■ **Items listed in a dataset**
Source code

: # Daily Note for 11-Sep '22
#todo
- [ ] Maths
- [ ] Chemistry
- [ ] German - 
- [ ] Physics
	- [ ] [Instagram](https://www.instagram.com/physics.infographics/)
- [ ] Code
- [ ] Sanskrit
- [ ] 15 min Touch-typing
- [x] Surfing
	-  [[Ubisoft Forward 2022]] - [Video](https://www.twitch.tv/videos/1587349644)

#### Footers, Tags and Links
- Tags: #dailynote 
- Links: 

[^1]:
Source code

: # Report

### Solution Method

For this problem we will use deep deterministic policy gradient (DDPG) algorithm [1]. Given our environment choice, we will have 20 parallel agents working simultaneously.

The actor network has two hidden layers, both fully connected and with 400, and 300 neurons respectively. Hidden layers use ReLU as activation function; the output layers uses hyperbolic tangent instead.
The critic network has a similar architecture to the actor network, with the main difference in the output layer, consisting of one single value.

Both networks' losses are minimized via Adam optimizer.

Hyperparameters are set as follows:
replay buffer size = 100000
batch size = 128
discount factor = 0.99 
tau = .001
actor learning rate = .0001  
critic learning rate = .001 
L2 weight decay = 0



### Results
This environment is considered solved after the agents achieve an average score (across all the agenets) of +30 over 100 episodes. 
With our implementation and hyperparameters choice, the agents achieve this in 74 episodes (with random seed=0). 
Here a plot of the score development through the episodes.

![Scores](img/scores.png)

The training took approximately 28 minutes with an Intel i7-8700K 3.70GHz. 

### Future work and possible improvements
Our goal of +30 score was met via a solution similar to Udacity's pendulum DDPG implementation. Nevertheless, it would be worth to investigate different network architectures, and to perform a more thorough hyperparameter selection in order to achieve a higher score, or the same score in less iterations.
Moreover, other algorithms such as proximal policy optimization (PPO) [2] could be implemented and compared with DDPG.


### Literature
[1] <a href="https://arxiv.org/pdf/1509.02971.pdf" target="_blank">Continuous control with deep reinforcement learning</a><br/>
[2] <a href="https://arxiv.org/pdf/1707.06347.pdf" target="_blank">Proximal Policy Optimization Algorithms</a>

* * *

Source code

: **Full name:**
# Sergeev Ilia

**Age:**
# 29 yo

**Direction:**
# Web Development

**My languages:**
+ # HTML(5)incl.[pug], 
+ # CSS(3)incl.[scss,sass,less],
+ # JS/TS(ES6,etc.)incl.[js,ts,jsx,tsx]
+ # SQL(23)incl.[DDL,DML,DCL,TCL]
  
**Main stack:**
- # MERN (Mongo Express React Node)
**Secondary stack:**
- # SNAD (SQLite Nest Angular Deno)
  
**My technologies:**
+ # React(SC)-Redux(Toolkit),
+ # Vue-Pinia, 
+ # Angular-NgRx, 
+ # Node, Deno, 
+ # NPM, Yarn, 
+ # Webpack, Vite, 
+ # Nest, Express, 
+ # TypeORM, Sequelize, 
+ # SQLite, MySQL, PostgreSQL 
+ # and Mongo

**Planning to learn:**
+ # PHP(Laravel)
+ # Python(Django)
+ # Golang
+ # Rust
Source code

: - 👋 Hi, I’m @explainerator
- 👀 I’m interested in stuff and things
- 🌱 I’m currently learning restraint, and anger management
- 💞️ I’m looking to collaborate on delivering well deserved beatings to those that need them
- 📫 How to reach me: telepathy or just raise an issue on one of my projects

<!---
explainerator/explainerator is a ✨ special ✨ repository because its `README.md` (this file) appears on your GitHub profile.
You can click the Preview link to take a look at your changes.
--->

■ **Requirement**
Retype exactly the lines of the data above that fall between the line with "for 11-Sep '22" and the line with "- [x] Surfing", inclusive, and add nothing.

■ **Exercise result**
: # Daily Note for 11-Sep '22
#todo
- [ ] Maths
- [ ] Chemistry
- [ ] German - 
- [ ] Physics
	- [ ] [Instagram](https://www.instagram.com/physics.infographics/)
- [ ] Code
- [ ] Sanskrit
- [ ] 15 min Touch-typing
- [x] Surfing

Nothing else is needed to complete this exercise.